As I understand it, activated carbon injection is now considered "state of
the art" mercury pollution control for mercury. Does anyone know what kind
of capture rates you can expect with carbon injection and bag filters?

Neil



At 04:37 10/23/99 -0400, Emmanuel de Broux wrote:
> At 01:49 23/10/99 -0400, you wrote: 
> 
> "" mercury emissions. The plan is for a carbon injection system that cools
>flue gases allowing extra mercury to be captured. A dastardly option! If
>I'm understanding some of how dioxin is formed in the incineration process,
>cooling the stack gases produces more dioxin. Correct? If this is the case,
>it would be another argument against retrofit. Thanks for any help. Jackie
>
> Activated carbon injection is supposed to catch mercury and dioxins
>provided the flue gases pass through a bag filter.
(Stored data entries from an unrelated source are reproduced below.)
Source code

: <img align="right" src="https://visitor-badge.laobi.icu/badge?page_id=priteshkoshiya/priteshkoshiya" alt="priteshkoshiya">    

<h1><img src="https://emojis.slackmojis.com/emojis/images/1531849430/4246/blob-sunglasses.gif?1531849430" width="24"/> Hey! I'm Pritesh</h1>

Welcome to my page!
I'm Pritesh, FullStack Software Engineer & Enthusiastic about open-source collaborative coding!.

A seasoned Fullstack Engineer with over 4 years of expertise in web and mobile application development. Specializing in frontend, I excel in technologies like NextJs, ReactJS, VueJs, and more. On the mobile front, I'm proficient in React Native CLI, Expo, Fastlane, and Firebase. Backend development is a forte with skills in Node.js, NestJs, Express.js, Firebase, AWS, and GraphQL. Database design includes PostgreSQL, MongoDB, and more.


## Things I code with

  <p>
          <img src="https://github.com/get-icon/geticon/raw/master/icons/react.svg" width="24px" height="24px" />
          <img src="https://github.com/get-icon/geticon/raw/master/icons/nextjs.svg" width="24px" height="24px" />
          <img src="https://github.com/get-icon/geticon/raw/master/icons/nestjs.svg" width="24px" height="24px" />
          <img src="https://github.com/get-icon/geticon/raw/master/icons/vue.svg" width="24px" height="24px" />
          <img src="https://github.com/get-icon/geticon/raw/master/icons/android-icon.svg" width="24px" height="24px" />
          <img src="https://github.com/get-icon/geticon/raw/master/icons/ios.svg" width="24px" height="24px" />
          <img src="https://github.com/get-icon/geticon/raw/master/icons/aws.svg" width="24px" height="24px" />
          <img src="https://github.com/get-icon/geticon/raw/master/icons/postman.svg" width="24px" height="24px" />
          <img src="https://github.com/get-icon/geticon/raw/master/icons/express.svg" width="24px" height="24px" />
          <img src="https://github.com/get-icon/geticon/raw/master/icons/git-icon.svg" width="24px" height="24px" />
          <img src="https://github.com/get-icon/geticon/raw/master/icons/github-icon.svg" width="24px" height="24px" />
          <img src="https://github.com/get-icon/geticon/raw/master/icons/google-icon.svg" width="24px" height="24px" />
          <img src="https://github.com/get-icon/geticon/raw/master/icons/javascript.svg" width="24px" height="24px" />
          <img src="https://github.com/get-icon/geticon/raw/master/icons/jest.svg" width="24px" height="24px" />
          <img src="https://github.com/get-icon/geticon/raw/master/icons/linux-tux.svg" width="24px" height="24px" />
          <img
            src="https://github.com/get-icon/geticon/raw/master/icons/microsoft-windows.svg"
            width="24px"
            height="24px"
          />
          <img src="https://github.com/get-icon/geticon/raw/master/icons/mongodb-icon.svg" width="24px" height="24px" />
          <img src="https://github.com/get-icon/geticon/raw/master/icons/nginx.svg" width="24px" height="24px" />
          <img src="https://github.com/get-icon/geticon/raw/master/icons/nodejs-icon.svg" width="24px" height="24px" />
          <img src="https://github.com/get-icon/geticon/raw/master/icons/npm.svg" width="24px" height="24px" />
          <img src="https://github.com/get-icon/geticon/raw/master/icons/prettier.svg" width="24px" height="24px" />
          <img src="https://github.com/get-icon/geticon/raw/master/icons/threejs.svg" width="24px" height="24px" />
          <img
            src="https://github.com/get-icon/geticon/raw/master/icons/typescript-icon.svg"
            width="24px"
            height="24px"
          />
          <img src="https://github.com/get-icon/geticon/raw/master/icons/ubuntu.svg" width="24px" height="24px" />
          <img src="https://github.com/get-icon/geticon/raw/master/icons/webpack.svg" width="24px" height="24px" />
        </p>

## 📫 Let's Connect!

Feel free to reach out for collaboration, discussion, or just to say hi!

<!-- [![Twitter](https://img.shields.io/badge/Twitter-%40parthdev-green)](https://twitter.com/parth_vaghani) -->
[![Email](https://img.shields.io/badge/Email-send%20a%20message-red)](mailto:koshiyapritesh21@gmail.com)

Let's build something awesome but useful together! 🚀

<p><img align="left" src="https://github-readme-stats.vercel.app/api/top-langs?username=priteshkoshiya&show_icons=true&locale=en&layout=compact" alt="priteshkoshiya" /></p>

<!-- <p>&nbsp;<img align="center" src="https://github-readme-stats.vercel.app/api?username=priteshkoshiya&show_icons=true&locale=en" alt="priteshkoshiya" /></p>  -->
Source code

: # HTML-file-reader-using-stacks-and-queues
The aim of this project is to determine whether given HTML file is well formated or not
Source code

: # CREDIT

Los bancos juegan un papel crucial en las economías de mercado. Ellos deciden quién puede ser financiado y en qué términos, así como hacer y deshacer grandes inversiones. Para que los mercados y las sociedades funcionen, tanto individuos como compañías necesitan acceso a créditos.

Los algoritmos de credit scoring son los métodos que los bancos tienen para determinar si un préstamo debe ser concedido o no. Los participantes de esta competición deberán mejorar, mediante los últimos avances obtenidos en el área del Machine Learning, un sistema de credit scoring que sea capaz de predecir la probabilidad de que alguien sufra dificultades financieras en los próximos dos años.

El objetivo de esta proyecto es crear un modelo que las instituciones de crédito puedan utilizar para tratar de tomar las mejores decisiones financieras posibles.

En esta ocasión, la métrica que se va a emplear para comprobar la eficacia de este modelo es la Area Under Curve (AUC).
Carbon particulates
>cling to the bag to form an rather effective filter. When bags are shaken
>to clean them, filtering dioxins and mercury losses much of its efficiency.
>Activated carbon is often lignite coke powder which exists in an activated
>variety.
> 
>"" cokefied lignite supposes a careful process to avoid evaporation of the
>mercury. That process is not cheap.
> 
> Best regards, Emmanuel
> - Mr Emmanuel de Broux, avenue du Sacre-Coeur 7, B-5590 Leignon, Belgium.